Aquel sujeto era más agudo de lo que pensaba y más agradable de aspecto de lo que creyera Tenía una apariencia de «a mí no me importa» que James, para quien el riesgo era lo más intolerable de la vida, no apreciaba; además, su sonrisa florecía cuando menos se esperaba; y sus ojos eran muy raros. Le hacían pensar, como explicaba más tarde, en los de un gato hambriento. Esto es todo lo que pudo deducir, hablando con Emilia, de aquella suavidad burlona que había informado el proceder de Bosinney.
Al fin, tras haber visto todo lo que había de ver, salió por donde había entrado; y entonces, comprendiendo que había gastado en vano tiempo, paciencia y dinero, sacó a relucir toda la decisión de los Forsytes, y mirando fijamente a Bosinney, le dijo:
—Creo que ve usted mucho a mi nuera; ¿qué piensa ella de la casa? Pero no la ha visto, ¿verdad?

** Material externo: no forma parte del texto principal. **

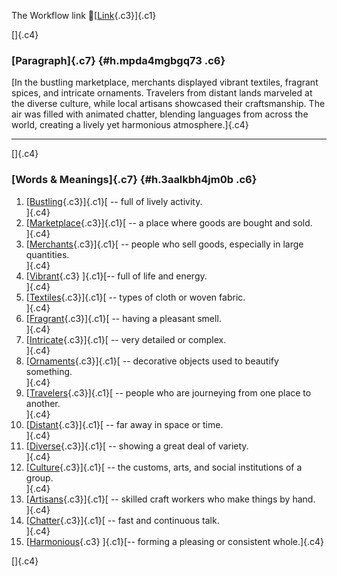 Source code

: The Workflow link
👏[[Link](https://www.google.com/url?q=http://www.google.com&sa=D&source=editors&ust=1756888796895343&usg=AOvVaw2gSu61194O6h3JrHJMGjK6){.c3}]{.c1}

[]{.c4}

### [Paragraph]{.c7} {#h.mpda4mgbgq73 .c6}

[In the bustling marketplace, merchants displayed vibrant textiles,
fragrant spices, and intricate ornaments. Travelers from distant lands
marveled at the diverse culture, while local artisans showcased their
craftsmanship. The air was filled with animated chatter, blending
languages from across the world, creating a lively yet harmonious
atmosphere.]{.c4}

------------------------------------------------------------------------

[]{.c4}

### [Words & Meanings]{.c7} {#h.3aalkbh4jm0b .c6}

1.  [[Bustling](https://www.google.com/url?q=http://www.google.com&sa=D&source=editors&ust=1756888796897053&usg=AOvVaw3VTvnowihVNZvLxSx24r-O){.c3}]{.c1}[ --
    full of lively activity.\
    ]{.c4}
2.  [[Marketplace](https://www.google.com/url?q=http://www.google.com&sa=D&source=editors&ust=1756888796897743&usg=AOvVaw0JRnqAEIlIQW5Z32UZ3DTF){.c3}]{.c1}[ --
    a place where goods are bought and sold.\
    ]{.c4}
3.  [[Merchants](https://www.google.com/url?q=http://www.google.com&sa=D&source=editors&ust=1756888796898260&usg=AOvVaw1bBdtAyBiLCgE7SGhPGC_r){.c3}]{.c1}[ --
    people who sell goods, especially in large quantities.\
    ]{.c4}
4.  [[Vibrant](https://www.google.com/url?q=http://www.google.com&sa=D&source=editors&ust=1756888796898648&usg=AOvVaw1lhFmxx7Q-Ia9t7atCmxP0){.c3}
    ]{.c1}[-- full of life and energy.\
    ]{.c4}
5.  [[Textiles](https://www.google.com/url?q=http://www.google.com&sa=D&source=editors&ust=1756888796898958&usg=AOvVaw329iPWIqB7EBF1WRu8tBHF){.c3}]{.c1}[ --
    types of cloth or woven fabric.\
    ]{.c4}
6.  [[Fragrant](https://www.google.com/url?q=http://www.google.com&sa=D&source=editors&ust=1756888796899160&usg=AOvVaw1uEPLMurv9j3zyiXM3gotl){.c3}]{.c1}[ --
    having a pleasant smell.\
    ]{.c4}
7.  [[Intricate](https://www.google.com/url?q=http://www.google.com&sa=D&source=editors&ust=1756888796899827&usg=AOvVaw3wjgKKAOIOYdAkRW3H7oKq){.c3}]{.c1}[ --
    very detailed or complex.\
    ]{.c4}
8.  [[Ornaments](https://www.google.com/url?q=http://www.google.com&sa=D&source=editors&ust=1756888796900070&usg=AOvVaw3UftYpB7U0V348Fy5W8Qvf){.c3}]{.c1}[ --
    decorative objects used to beautify something.\
    ]{.c4}
9.  [[Travelers](https://www.google.com/url?q=http://www.google.com&sa=D&source=editors&ust=1756888796900347&usg=AOvVaw3YxofMciqkbtG6ddBC4p_l){.c3}]{.c1}[ --
    people who are journeying from one place to another.\
    ]{.c4}
10. [[Distant](https://www.google.com/url?q=http://www.google.com&sa=D&source=editors&ust=1756888796900751&usg=AOvVaw2eQeBWh97uU6RBe9F7iv32){.c3}]{.c1}[ --
    far away in space or time.\
    ]{.c4}
11. [[Diverse](https://www.google.com/url?q=http://www.google.com&sa=D&source=editors&ust=1756888796901159&usg=AOvVaw3XePjVfXMHCGSHTwDdSi5h){.c3}]{.c1}[ --
    showing a great deal of variety.\
    ]{.c4}
12. [[Culture](https://www.google.com/url?q=http://www.google.com&sa=D&source=editors&ust=1756888796901625&usg=AOvVaw2LP8UcKIqp21KhVoaHHpOC){.c3}]{.c1}[ --
    the customs, arts, and social institutions of a group.\
    ]{.c4}
13. [[Artisans](https://www.google.com/url?q=http://www.google.com&sa=D&source=editors&ust=1756888796901967&usg=AOvVaw3YTppqw6xqU-gWtLqnHmjU){.c3}]{.c1}[ --
    skilled craft workers who make things by hand.\
    ]{.c4}
14. [[Chatter](https://www.google.com/url?q=http://www.google.com&sa=D&source=editors&ust=1756888796902282&usg=AOvVaw2897_yVqE8klNi02rQKoof){.c3}]{.c1}[ --
    fast and continuous talk.\
    ]{.c4}
15. [[Harmonious](https://www.google.com/url?q=http://www.google.com&sa=D&source=editors&ust=1756888796902440&usg=AOvVaw2kn4BUFq4a4ig-HUlRVgSA){.c3}
    ]{.c1}[-- forming a pleasing or consistent whole.]{.c4}

[]{.c4}
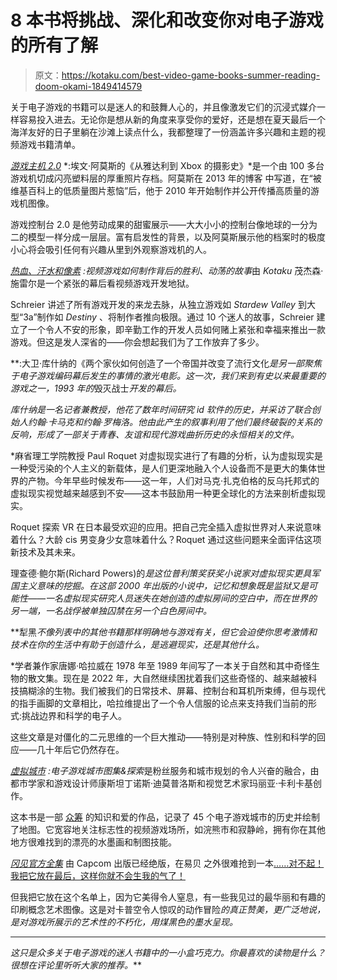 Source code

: # 8 本书将挑战、深化和改变你对电子游戏的所有了解

> 原文：<https://kotaku.com/best-video-game-books-summer-reading-doom-okami-1849414579>

关于电子游戏的书籍可以是迷人的和鼓舞人心的，并且像激发它们的沉浸式媒介一样容易投入进去。无论你是想从新的角度来享受你的爱好，还是想在夏天最后一个海洋友好的日子里躺在沙滩上读点什么，我都整理了一份涵盖许多兴趣和主题的视频游戏书籍清单。

[*游戏主机 2.0*](https://amzn.to/3QIQbUM) *:埃文·阿莫斯的《从雅达利到 Xbox 的摄影史》*是一个由 100 多台游戏机切成闪亮塑料层的厚重照片存档。阿莫斯在 2013 年的博客 中写道，在“被维基百科上的低质量图片惹恼”后，他于 2010 年开始制作并公开传播高质量的游戏机图像。

游戏控制台 2.0 是他劳动成果的甜蜜展示——大大小小的控制台像地球的一分为二的模型一样分成一层层。富有启发性的背景，以及阿莫斯展示他的档案时的极度小心将会吸引任何有兴趣从里到外观察游戏机的人。

[*热血、汗水和像素*](https://amzn.to/2GJOFCT) *:视频游戏如何制作背后的胜利、动荡的故事*由 *Kotaku* 茂杰森·施雷尔是一个紧张的幕后看视频游戏开发地狱。

Schreier 讲述了所有游戏开发的来龙去脉，从独立游戏如 *Stardew Valley* 到大型“3a”制作如 *Destiny* 、将制作者推向极限。通过 10 个迷人的故事，Schreier 建立了一个令人不安的形象，即辛勤工作的开发人员如何赌上紧张和幸福来推出一款游戏。但这是发人深省的——你会想起我们为了工作放弃了多少。

[](https://amzn.to/3Aro9bl)**:大卫·库什纳的《两个家伙如何创造了一个帝国并改变了流行文化*是另一部聚焦于电子游戏编码幕后发生的事情的激光电影。这一次，我们来到有史以来最重要的游戏之一，1993 年的*毁灭战士*开发的幕后。*

*库什纳是一名记者兼教授，他花了数年时间研究 id 软件的历史，并采访了联合创始人约翰·卡马克和约翰·罗梅洛。他由此产生的叙事利用了他们最终破裂的关系的反响，形成了一部关于青春、友谊和现代游戏曲折历史的永恒相关的文件。* 

 *麻省理工学院教授 Paul Roquet 对虚拟现实进行了有趣的分析，认为虚拟现实是一种受污染的个人主义的新载体，是人们更深地融入个人设备而不是更大的集体世界的产物。今年早些时候发布——这一年，人们对马克·扎克伯格的反乌托邦式的虚拟现实视觉越来越感到不安——这本书鼓励用一种更全球化的方法来剖析虚拟现实。

Roquet 探索 VR 在日本最受欢迎的应用。把自己完全插入虚拟世界对人来说意味着什么？大龄 cis 男变身少女意味着什么？Roquet 通过这些问题来全面评估这项新技术及其未来。

理查德·鲍尔斯(Richard Powers)的[](https://amzn.to/3QvyEjq)*是这位普利策奖获奖小说家对虚拟现实更具军国主义意味的挖掘。在这部 2000 年出版的小说中，记忆和想象既是监狱又是可能性——一名虚拟现实研究人员迷失在她创造的虚拟房间的空白中，而在世界的另一端，一名战俘被单独囚禁在另一个白色房间中。*

**犁黑*不像列表中的其他书籍那样明确地与游戏有关，但它会迫使你思考激情和技术在你的生活中有助于创造什么，是逃避现实，还是其他什么。*

 *学者兼作家唐娜·哈拉威在 1978 年至 1989 年间写了一本关于自然和其中奇怪生物的散文集。现在是 2022 年，大自然继续困扰着我们这些奇怪的、越来越被科技搞糊涂的生物。我们被我们的日常技术、屏幕、控制台和耳机所束缚，但与现代的指手画脚的文章相比，哈拉维提出了一个令人信服的论点来支持我们当前的形式:挑战边界和科学的电子人。

这些文章是对僵化的二元思维的一个巨大推动——特别是对种族、性别和科学的回应——几十年后它仍然存在。

[*虚拟城市*](https://amzn.to/3bXaJKz) *:电子游戏城市图集&探索*是粉丝服务和城市规划的令人兴奋的融合，由都市学家和游戏设计师康斯坦丁诺斯·迪莫普洛斯和视觉艺术家玛丽亚·卡利卡基创作。

这本书是一部 [众筹](https://unbound.com/books/virtual-cities/) 的知识和爱的作品，记录了 45 个电子游戏城市的历史并绘制了地图。它宽容地关注标志性的视频游戏场所，如浣熊市和寂静岭，拥有你在其他地方很难找到的漂亮的水墨画和制图技能。

[*冈见官方全集*](https://archive.org/details/artbook_Okami_Official_Illustration_Collection) 由 Capcom 出版已经绝版，在易贝 之外很难抢到一本[……对不起！我把它放在最后，这样你就不会生我的气了！](https://www.ebay.com/itm/125419668467?hash=item1d339843f3:g:1WsAAOSw-Npi0yNu)

但我把它放在这个名单上，因为它美得令人窒息，有一些我见过的最华丽和有趣的印刷概念艺术图像。这是对卡普空令人惊叹的动作冒险*的真正赞美，更广泛地说，是对游戏所展示的艺术性的不朽化，用煤黑色的墨水呈现。*

* * *

*这只是众多关于电子游戏的迷人书籍中的一小盒巧克力。你最喜欢的读物是什么？很想在评论里听听大家的推荐。***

Dijo aquello sabiendo todo acerca de la visita de Irene, en la que, desde luego, no había nada de particular, excepto aquello de «no me importa no volver nunca a casa», y la forma en que June recibió la noticia.
Había decidido, al proponer así la cuestión, dar una oportunidad a Bosinney, como decía después:
Y Bosinney tardó mucho en contestar; pero mantuvo su vista molestamente clavada en James.
—Sí, ella ha visto la casa; pero no sé lo que le parece.
Nervioso y chasqueado, no podía, por su modo de ser, dejar la cosa así.
—¡Ah, la ha visto! La habrá traído Soames, ¿no?
Bosinney replicó sonriente:
—¡Oh, no!
—¡Cómo! ¿Vino sola?
—¡Oh, no!
—Entonces, ¿quién la trajo?
—La verdad es que no sé si debo decirle quién la trajo.
Para James, que sabía que la había llevado Swithin, la respuesta era incomprensible.
—Bueno… —balbució—. Usted sabe que… —pero se detuvo instantáneamente, comprendiendo que iba a descubrirse—. Si usted no quiere decírmelo, pues no me lo diga. A mí nadie me dice nada.
Causándole viva sorpresa, Bosinney le hizo a él una pregunta:
—A propósito, ¿sabe usted si va a venir alguno más de ustedes? Me gustaría saberlo para estar aquí.
—¿Venir alguno más? —dijo James, asombrado—. ¿Quién más va a venir? Yo no sé nada. Adiós.
Y mirando al suelo, extendió la mano, la puso en leve contacto con la de Bosinney, y tomando el paraguas precisamente por encima de la seda, echó a andar.
Antes de torcer por el camino se volvió a mirar y vio que Bosinney le seguía lentamente, «como un gato», fueron sus palabras. Y no hizo caso cuando el joven alzó el sombrero.
Cuando ya hubo desaparecido, aflojó el paso. Muy despacio, más inclinado que cuando llegó, cansado, hambriento y descorazonado, se dirigió a la estación.
El Pirata, viéndole ir tan alicaído, quizá sintió pesadumbre por la forma de haberse comportado el viejo.